La Cour de cassation applique les règles du droit commun de la preuve des obligations en matière de rapport des dettes successorales, tout en suggérant qu’il existe, sur cette question, une différence entre le rapport des dettes et le rapport des libéralités (Cour de cassation, civile, Chambre civile 1, 12 février 2020, 18-23.573). Ainsi, c’est à l’héritier qui sollicite le rapport d’une dette à la succession de démontrer son existence, à charge pour le débiteur d’en démontrer le remboursement.

Le rapport est l’opération par laquelle un héritier est tenu de joindre à la masse à partager la valeur des biens qu’il a reçus à titre gratuit du défunt en avancement de sa part successorale. Exceptionnellement, ce rapport peut s’effectuer en incorporant à cette masse, non pas la valeur, mais les biens eux-mêmes. Le traitement de la donation diffère de celui du legs.

Lorsque le défunt a consenti une donation à un héritier, la loi présume que le donateur a entendu ne pas désavantager ses autres cohéritiers et rompre ainsi l’égalité dans le partage.

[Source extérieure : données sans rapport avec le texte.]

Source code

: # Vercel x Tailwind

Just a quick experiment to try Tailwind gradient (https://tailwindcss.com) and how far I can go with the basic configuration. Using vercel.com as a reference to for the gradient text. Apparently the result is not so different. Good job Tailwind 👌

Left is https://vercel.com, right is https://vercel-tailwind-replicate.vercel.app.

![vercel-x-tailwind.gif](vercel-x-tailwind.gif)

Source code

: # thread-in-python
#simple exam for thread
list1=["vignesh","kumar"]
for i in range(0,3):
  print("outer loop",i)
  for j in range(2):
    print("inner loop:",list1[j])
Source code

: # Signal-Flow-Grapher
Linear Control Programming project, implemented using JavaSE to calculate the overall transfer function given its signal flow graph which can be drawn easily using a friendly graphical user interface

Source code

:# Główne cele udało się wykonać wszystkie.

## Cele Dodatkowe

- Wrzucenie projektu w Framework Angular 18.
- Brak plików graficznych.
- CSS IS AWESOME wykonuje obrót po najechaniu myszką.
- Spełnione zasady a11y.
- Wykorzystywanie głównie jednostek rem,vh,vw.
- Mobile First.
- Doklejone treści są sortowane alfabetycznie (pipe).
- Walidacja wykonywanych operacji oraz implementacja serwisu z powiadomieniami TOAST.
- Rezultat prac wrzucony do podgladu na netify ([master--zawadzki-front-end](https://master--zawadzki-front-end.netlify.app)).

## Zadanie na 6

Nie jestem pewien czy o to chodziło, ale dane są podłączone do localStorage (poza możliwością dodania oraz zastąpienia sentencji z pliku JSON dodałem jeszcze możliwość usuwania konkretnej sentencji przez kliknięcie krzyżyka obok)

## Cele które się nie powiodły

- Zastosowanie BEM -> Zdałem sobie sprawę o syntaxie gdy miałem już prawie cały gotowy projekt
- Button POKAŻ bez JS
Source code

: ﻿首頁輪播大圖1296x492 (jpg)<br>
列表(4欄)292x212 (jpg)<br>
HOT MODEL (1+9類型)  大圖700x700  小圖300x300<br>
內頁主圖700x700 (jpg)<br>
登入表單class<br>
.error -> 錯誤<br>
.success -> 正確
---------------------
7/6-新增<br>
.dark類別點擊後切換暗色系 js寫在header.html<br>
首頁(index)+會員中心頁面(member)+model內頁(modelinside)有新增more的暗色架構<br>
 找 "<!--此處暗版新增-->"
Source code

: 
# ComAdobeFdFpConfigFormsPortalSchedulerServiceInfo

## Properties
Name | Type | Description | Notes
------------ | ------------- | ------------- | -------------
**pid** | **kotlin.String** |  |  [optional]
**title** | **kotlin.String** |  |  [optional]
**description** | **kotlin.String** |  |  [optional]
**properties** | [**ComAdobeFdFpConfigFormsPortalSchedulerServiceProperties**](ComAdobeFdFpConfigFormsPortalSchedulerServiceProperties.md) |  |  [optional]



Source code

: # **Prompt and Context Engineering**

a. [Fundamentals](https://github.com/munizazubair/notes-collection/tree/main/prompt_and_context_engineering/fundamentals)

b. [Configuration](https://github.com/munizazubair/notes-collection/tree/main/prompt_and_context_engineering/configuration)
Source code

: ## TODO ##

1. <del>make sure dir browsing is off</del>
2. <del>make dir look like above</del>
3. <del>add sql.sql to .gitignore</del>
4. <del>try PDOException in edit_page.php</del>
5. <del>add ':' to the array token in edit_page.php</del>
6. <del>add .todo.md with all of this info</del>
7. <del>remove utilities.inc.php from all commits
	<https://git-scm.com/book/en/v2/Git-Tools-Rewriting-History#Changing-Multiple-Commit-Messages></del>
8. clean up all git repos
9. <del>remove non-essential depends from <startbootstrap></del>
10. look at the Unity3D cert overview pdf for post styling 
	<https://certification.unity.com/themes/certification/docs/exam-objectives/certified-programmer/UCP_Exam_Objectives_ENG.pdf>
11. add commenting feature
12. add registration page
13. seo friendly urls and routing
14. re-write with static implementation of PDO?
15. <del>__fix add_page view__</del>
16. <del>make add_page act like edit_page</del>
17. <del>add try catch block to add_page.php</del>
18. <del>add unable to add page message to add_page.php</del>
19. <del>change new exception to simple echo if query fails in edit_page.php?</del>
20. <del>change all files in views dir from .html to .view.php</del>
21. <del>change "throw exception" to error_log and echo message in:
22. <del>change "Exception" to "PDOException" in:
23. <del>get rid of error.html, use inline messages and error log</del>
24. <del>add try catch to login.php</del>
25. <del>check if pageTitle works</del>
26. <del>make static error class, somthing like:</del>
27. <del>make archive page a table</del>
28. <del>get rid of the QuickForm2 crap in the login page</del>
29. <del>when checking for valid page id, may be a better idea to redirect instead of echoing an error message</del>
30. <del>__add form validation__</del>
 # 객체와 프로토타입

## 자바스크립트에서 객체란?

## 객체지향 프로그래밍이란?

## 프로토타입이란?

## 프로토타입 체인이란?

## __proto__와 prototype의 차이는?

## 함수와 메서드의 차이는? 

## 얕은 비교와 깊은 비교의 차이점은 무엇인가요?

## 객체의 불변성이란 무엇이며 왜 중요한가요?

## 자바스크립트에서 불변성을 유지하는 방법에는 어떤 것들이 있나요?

Replacer dans la masse partageable la valeur ou les biens eux-mêmes conduit à respecter le principe d’égalité. Le disposant est censé avoir fait une simple avance de sorte que la masse est reconstituée comme s’il n’y avait pas eu de donation.

Cependant, les règles du rapport successoral ne sont pas d’ordre public de sorte qu’il convient de distinguer les donations consenties en avancement de part successorale (ou, selon la terminologie antérieure au 1er janvier 2007, en avancement d’hoirie) qui sont dès lors rapportables, de celles consenties hors part successorale (ou encore dites préciputaires), non rapportables.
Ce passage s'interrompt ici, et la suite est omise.